Source texts of formatted documents
# # # #
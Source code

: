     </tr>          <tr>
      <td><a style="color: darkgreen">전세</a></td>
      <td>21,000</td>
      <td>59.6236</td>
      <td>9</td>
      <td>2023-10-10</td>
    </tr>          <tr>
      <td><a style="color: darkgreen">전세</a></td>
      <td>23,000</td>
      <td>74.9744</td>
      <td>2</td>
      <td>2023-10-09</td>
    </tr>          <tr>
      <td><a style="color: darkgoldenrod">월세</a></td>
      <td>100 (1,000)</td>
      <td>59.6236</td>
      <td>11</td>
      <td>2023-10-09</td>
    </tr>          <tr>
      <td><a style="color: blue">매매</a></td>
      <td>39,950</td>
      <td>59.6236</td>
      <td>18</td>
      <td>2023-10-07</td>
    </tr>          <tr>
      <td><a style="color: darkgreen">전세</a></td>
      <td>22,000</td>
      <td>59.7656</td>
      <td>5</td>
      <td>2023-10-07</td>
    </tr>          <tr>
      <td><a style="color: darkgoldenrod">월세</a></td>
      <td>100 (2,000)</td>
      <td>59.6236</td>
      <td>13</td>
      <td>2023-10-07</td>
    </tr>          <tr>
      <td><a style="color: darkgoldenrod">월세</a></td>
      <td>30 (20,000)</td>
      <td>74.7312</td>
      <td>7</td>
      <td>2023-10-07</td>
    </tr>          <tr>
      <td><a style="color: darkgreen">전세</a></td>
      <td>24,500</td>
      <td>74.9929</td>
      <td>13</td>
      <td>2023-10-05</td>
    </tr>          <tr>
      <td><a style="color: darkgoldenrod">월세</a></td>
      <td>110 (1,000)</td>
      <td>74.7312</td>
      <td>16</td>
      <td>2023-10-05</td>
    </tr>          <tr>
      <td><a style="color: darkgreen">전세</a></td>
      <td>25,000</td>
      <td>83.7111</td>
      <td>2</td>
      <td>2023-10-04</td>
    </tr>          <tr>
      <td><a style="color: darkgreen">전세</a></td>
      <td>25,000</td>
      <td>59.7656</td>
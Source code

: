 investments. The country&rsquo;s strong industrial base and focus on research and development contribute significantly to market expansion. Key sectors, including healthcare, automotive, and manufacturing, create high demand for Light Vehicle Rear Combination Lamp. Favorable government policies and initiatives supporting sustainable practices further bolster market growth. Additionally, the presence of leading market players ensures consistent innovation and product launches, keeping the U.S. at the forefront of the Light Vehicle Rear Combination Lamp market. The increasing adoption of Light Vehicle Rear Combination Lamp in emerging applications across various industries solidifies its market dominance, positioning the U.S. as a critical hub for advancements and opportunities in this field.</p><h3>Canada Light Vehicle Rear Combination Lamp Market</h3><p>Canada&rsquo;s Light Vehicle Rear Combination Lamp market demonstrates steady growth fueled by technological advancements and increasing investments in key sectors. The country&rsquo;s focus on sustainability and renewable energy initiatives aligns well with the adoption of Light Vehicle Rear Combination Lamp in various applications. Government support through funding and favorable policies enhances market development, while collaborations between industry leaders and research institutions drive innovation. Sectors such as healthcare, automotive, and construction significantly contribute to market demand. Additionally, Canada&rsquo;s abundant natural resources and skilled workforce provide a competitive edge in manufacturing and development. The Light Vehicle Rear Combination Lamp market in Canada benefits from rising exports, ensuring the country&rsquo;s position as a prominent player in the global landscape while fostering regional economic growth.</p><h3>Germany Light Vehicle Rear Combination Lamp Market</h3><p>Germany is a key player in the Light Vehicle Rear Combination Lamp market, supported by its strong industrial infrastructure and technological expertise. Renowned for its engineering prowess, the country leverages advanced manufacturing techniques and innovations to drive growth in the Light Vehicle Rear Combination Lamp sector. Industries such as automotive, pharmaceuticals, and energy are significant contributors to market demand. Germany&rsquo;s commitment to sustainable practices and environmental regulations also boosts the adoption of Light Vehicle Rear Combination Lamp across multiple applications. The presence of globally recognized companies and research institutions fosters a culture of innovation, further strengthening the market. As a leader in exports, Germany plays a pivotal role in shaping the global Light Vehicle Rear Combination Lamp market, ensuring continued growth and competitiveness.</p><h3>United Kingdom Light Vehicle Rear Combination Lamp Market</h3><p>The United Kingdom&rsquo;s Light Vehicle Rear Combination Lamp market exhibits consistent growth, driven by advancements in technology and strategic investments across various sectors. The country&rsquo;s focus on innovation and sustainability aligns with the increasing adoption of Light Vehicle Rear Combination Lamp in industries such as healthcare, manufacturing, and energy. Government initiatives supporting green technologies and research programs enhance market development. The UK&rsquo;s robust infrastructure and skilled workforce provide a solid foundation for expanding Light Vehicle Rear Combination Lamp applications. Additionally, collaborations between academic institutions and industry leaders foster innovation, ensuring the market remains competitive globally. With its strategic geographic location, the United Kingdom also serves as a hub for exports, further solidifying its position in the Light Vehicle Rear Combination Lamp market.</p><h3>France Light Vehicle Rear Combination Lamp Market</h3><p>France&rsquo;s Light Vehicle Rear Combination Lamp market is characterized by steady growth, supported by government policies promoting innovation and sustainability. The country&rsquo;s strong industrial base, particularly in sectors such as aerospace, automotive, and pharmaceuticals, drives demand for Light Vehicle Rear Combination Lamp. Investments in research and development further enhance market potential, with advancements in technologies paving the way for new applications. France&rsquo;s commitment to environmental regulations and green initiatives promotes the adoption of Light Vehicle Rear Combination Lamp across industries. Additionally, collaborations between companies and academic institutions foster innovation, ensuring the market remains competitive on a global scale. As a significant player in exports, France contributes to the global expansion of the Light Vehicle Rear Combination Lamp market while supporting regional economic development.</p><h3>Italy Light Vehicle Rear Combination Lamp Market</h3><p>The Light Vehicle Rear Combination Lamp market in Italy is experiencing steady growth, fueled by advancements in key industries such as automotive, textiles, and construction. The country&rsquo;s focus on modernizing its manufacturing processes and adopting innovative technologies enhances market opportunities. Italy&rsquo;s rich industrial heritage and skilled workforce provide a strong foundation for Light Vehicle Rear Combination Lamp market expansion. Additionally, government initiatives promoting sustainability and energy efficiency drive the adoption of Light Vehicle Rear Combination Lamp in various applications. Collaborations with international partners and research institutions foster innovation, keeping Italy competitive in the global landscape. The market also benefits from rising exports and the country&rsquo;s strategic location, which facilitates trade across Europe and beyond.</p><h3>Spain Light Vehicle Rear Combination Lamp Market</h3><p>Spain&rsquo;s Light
# # # #
◆ PROBLEM DESCRIPTION: Word for word, transcribe each of the entries above.

◆ COMPLETED EXERCISE:
Source code

:     </tr>          <tr>
      <td><a style="color: darkgreen">전세</a></td>
      <td>21,000</td>
      <td>59.6236</td>
      <td>9</td>
      <td>2023-10-10</td>
    </tr>          <tr>
      <td><a style="color: darkgreen">전세</a></td>
      <td>23,000</td>
      <td>74.9744</td>
      <td>2</td>
      <td>2023-10-09</td>
    </tr>          <tr>
      <td><a style="color: darkgoldenrod">월세</a></td>
      <td>100 (1,000)</td>
      <td>59.6236</td>
      <td>11</td>
      <td>2023-10-09</td>
    </tr>          <tr>
      <td><a style="color: blue">매매</a></td>
      <td>39,950</td>
      <td>59.6236</td>
      <td>18</td>
      <td>2023-10-07</td>
    </tr>          <tr>
      <td><a style="color: darkgreen">전세</a></td>
      <td>22,000</td>
      <td>59.7656</td>
      <td>5</td>
      <td>2023-10-07</td>
    </tr>          <tr>
      <td><a style="color: darkgoldenrod">월세</a></td>
      <td>100 (2,000)</td>
      <td>59.6236</td>
      <td>13</td>
      <td>2023-10-07</td>
    </tr>          <tr>
      <td><a style="color: darkgoldenrod">월세</a></td>
      <td>30 (20,000)</td>
      <td>74.7312</td>
      <td>7</td>
      <td>2023-10-07</td>
    </tr>          <tr>
      <td><a style="color: darkgreen">전세</a></td>
      <td>24,500</td>
      <td>74.9929</td>
      <td>13</td>
      <td>2023-10-05</td>
    </tr>          <tr>
      <td><a style="color: darkgoldenrod">월세</a></td>
      <td>110 (1,000)</td>
      <td>74.7312</td>
      <td>16</td>
      <td>2023-10-05</td>
    </tr>          <tr>
      <td><a style="color: darkgreen">전세</a></td>
      <td>25,000</td>
      <td>83.7111</td>
      <td>2</td>
      <td>2023-10-04</td>
    </tr>          <tr>
      <td><a style="color: darkgreen">전세</a></td>
      <td>25,000</td>
      <td>59.7656</td>
Source code

: investments. The country&rsquo;s strong industrial base and focus on research and development contribute significantly to market expansion. Key sectors, including healthcare, automotive, and manufacturing, create high demand for Light Vehicle Rear Combination Lamp. Favorable government policies and initiatives supporting sustainable practices further bolster market growth. Additionally, the presence of leading market players ensures consistent innovation and product launches, keeping the U.S. at the forefront of the Light Vehicle Rear Combination Lamp market. The increasing adoption of Light Vehicle Rear Combination Lamp in emerging applications across various industries solidifies its market dominance, positioning the U.S. as a critical hub for advancements and opportunities in this field.</p><h3>Canada Light Vehicle Rear Combination Lamp Market</h3><p>Canada&rsquo;s Light Vehicle Rear Combination Lamp market demonstrates steady growth fueled by technological advancements and increasing investments in key sectors. The country&rsquo;s focus on sustainability and renewable energy initiatives aligns well with the adoption of Light Vehicle Rear Combination Lamp in various applications. Government support through funding and favorable policies enhances market development, while collaborations between industry leaders and research institutions drive innovation. Sectors such as healthcare, automotive, and construction significantly contribute to market demand. Additionally, Canada&rsquo;s abundant natural resources and skilled workforce provide a competitive edge in manufacturing and development. The Light Vehicle Rear Combination Lamp market in Canada benefits from rising exports, ensuring the country&rsquo;s position as a prominent player in the global landscape while fostering regional economic growth.</p><h3>Germany Light Vehicle Rear Combination Lamp Market</h3><p>Germany is a key player in the Light Vehicle Rear Combination Lamp market, supported by its strong industrial infrastructure and technological expertise. Renowned for its engineering prowess, the country leverages advanced manufacturing techniques and innovations to drive growth in the Light Vehicle Rear Combination Lamp sector. Industries such as automotive, pharmaceuticals, and energy are significant contributors to market demand. Germany&rsquo;s commitment to sustainable practices and environmental regulations also boosts the adoption of Light Vehicle Rear Combination Lamp across multiple applications. The presence of globally recognized companies and research institutions fosters a culture of innovation, further strengthening the market. As a leader in exports, Germany plays a pivotal role in shaping the global Light Vehicle Rear Combination Lamp market, ensuring continued growth and competitiveness.</p><h3>United Kingdom Light Vehicle Rear Combination Lamp Market</h3><p>The United Kingdom&rsquo;s Light Vehicle Rear Combination Lamp market exhibits consistent growth, driven by advancements in technology and strategic investments across various sectors. The country&rsquo;s focus on innovation and sustainability aligns with the increasing adoption of Light Vehicle Rear Combination Lamp in industries such as healthcare, manufacturing, and energy. Government initiatives supporting green technologies and research programs enhance market development. The UK&rsquo;s robust infrastructure and skilled workforce provide a solid foundation for expanding Light Vehicle Rear Combination Lamp applications. Additionally, collaborations between academic institutions and industry leaders foster innovation, ensuring the market remains competitive globally. With its strategic geographic location, the United Kingdom also serves as a hub for exports, further solidifying its position in the Light Vehicle Rear Combination Lamp market.</p><h3>France Light Vehicle Rear Combination Lamp Market</h3><p>France&rsquo;s Light Vehicle Rear Combination Lamp market is characterized by steady growth, supported by government policies promoting innovation and sustainability. The country&rsquo;s strong industrial base, particularly in sectors such as aerospace, automotive, and pharmaceuticals, drives demand for Light Vehicle Rear Combination Lamp. Investments in research and development further enhance market potential, with advancements in technologies paving the way for new applications. France&rsquo;s commitment to environmental regulations and green initiatives promotes the adoption of Light Vehicle Rear Combination Lamp across industries. Additionally, collaborations between companies and academic institutions foster innovation, ensuring the market remains competitive on a global scale. As a significant player in exports, France contributes to the global expansion of the Light Vehicle Rear Combination Lamp market while supporting regional economic development.</p><h3>Italy Light Vehicle Rear Combination Lamp Market</h3><p>The Light Vehicle Rear Combination Lamp market in Italy is experiencing steady growth, fueled by advancements in key industries such as automotive, textiles, and construction. The country&rsquo;s focus on modernizing its manufacturing processes and adopting innovative technologies enhances market opportunities. Italy&rsquo;s rich industrial heritage and skilled workforce provide a strong foundation for Light Vehicle Rear Combination Lamp market expansion. Additionally, government initiatives promoting sustainability and energy efficiency drive the adoption of Light Vehicle Rear Combination Lamp in various applications. Collaborations with international partners and research institutions foster innovation, keeping Italy competitive in the global landscape. The market also benefits from rising exports and the country&rsquo;s strategic location, which facilitates trade across Europe and beyond.</p><h3>Spain Light Vehicle Rear Combination Lamp Market</h3><p>Spain&rsquo;s Light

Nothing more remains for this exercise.